Jeszcze jedna uwaga: przełącznik On/Off nie dezaktywuje kamerki. To jedynie przysłonka, a nie coś, co ją wyłącza. Polecam uruchomić LifeFrame’a i przesunąć na Off – kamerka nadal działa, co widać po niewielkich zakłóceniach w ciemnym pomieszczeniu i innym kolorze na projekcji w jasnym.
@3DK: Przede wszystkim chciałbym Ci podziękować za cenną opinię – zwłaszcza, że nie jesteś osobą przypadkową na łamach MobiManiaKa. Proces implementacji ocen końcowych do recenzji jest szykowany już od dłuższego czasu i jest w naszym zamyśle krokiem naprzód. Dzięki temu będziemy w stanie ujednolicić i zhierarchizować oceny poszczególnych laptopów, a czytelnik łatwiej porównać same sprzęty. Każda zmiana niesie ze sobą pewne obawy, bowiem nie każda musi być na lepsze. Nie zapominaj jednak, że recenzja sama w sobie jest tworem mocno subiektywnym (jak bardzo autor by się nie starał), a tabelka ocen nie ma zastąpić, a jedynie wzbogacić, mam nadzieję, profesjonalny i rzetelny tekst. Nigdy nie przepadałem za wybieraniem najlepszych/najgorszych, ale taka praca dziennikarza, że czasami trzeba zaryzykować… Mam nadzieję, że z czasem i Ty również stwierdzisz, że krok który podjęliśmy okazał się właściwy.

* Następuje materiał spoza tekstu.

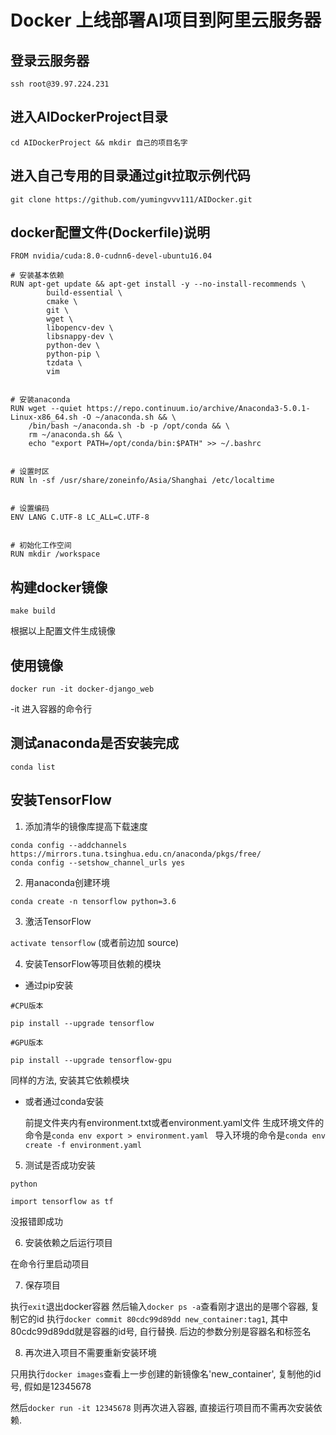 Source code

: # Docker 上线部署AI项目到阿里云服务器

## 登录云服务器

`ssh root@39.97.224.231`

## 进入AIDockerProject目录

`cd AIDockerProject && mkdir 自己的项目名字`


## 进入自己专用的目录通过git拉取示例代码

`git clone https://github.com/yumingvvv111/AIDocker.git`


## docker配置文件(Dockerfile)说明

```
FROM nvidia/cuda:8.0-cudnn6-devel-ubuntu16.04

# 安装基本依赖
RUN apt-get update && apt-get install -y --no-install-recommends \
        build-essential \
        cmake \
        git \
        wget \
        libopencv-dev \
        libsnappy-dev \
        python-dev \
        python-pip \
        tzdata \
        vim


# 安装anaconda 
RUN wget --quiet https://repo.continuum.io/archive/Anaconda3-5.0.1-Linux-x86_64.sh -O ~/anaconda.sh && \
    /bin/bash ~/anaconda.sh -b -p /opt/conda && \
    rm ~/anaconda.sh && \
    echo "export PATH=/opt/conda/bin:$PATH" >> ~/.bashrc


# 设置时区
RUN ln -sf /usr/share/zoneinfo/Asia/Shanghai /etc/localtime


# 设置编码
ENV LANG C.UTF-8 LC_ALL=C.UTF-8


# 初始化工作空间
RUN mkdir /workspace

```

## 构建docker镜像

`make build`

根据以上配置文件生成镜像

## 使用镜像

`docker run -it docker-django_web`

-it 进入容器的命令行

## 测试anaconda是否安装完成

`conda list`

## 安装TensorFlow

1. 添加清华的镜像库提高下载速度

```
conda config --addchannels https://mirrors.tuna.tsinghua.edu.cn/anaconda/pkgs/free/
conda config --setshow_channel_urls yes
```

2. 用anaconda创建环境

```
conda create -n tensorflow python=3.6
```

3. 激活TensorFlow

`activate tensorflow` (或者前边加 source)

4. 安装TensorFlow等项目依赖的模块

* 通过pip安装

```
#CPU版本

pip install --upgrade tensorflow

#GPU版本

pip install --upgrade tensorflow-gpu

```

同样的方法, 安装其它依赖模块

* 或者通过conda安装
  
  前提文件夹内有environment.txt或者environment.yaml文件
  生成环境文件的命令是`conda env export > environment.yaml `
  导入环境的命令是`conda env create -f environment.yaml `


5. 测试是否成功安装

```
python

import tensorflow as tf
```
没报错即成功

6. 安装依赖之后运行项目
   
在命令行里启动项目

7. 保存项目

执行`exit`退出docker容器
然后输入`docker ps -a`查看刚才退出的是哪个容器, 复制它的id
执行`docker commit 80cdc99d89dd new_container:tag1`, 其中80cdc99d89dd就是容器的id号, 自行替换. 后边的参数分别是容器名和标签名

8. 再次进入项目不需要重新安装环境

只用执行`docker images`查看上一步创建的新镜像名'new_container', 复制他的id号, 假如是12345678

然后`docker run -it 12345678` 则再次进入容器, 直接运行项目而不需再次安装依赖.

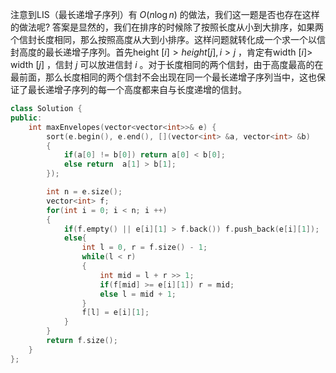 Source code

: 

注意到LIS（最长递增子序列）有 $O(n \log n)$ 的做法，我们这一题是否也存在这样的做法呢? 答案是显然的，我们在排序的时候除了按照长度从小到大排序，如果两个信封长度相同，那么按照高度从大到小排序。这样问题就转化成一个求一个以信封高度的最长递增子序列。首先height $[i]>h e i g h t[j], i>j$ ，肯定有width $[i]>$ width $[j]$ ，信封 $j$ 可以放进信封 $i$ 。对于长度相同的两个信封，由于高度最高的在最前面，那么长度相同的两个信封不会出现在同一个最长递增子序列当中，这也保证了最长递增子序列的每一个高度都来自与长度递增的信封。

```c++
class Solution {
public:
    int maxEnvelopes(vector<vector<int>>& e) {
        sort(e.begin(), e.end(), [](vector<int> &a, vector<int> &b)
        {
            if(a[0] != b[0]) return a[0] < b[0];
            else return  a[1] > b[1];
        });

        int n = e.size();
        vector<int> f;
        for(int i = 0; i < n; i ++)
        {
            if(f.empty() || e[i][1] > f.back()) f.push_back(e[i][1]);
            else{
                int l = 0, r = f.size() - 1;
                while(l < r)
                {
                    int mid = l + r >> 1;
                    if(f[mid] >= e[i][1]) r = mid;
                    else l = mid + 1;
                }
                f[l] = e[i][1];
            }
        }
        return f.size();
    }
};
```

Za „dodatkowe usprawnienia” mam raczej na myśli wyposażenie, które wciąż nie stanowi standardu w nowoczesnych komputerach mobilnych (w tym wypadku wysoką ocenę N53SV otrzymuje za głośniki Bang & Olufsen oraz napęd Blu-ray). Po przemyśleniu Twojego komentarza stwierdzam, że faktycznie ocena 4.5 może być nieco za wysoka, zatem zmieniłem ją odpowiednio (podobnie jak nazwę kategorii). Mam nadzieję, że teraz jest czytelniej.
Btw: Co do przełącznika On/Off to szczerze się przyznam, że nie wiedziałem, zatem dzięki za zwrócenie uwagi. Wszelkie opinie i oceny tekstów zawsze są mile widziane. Pozdrawiam!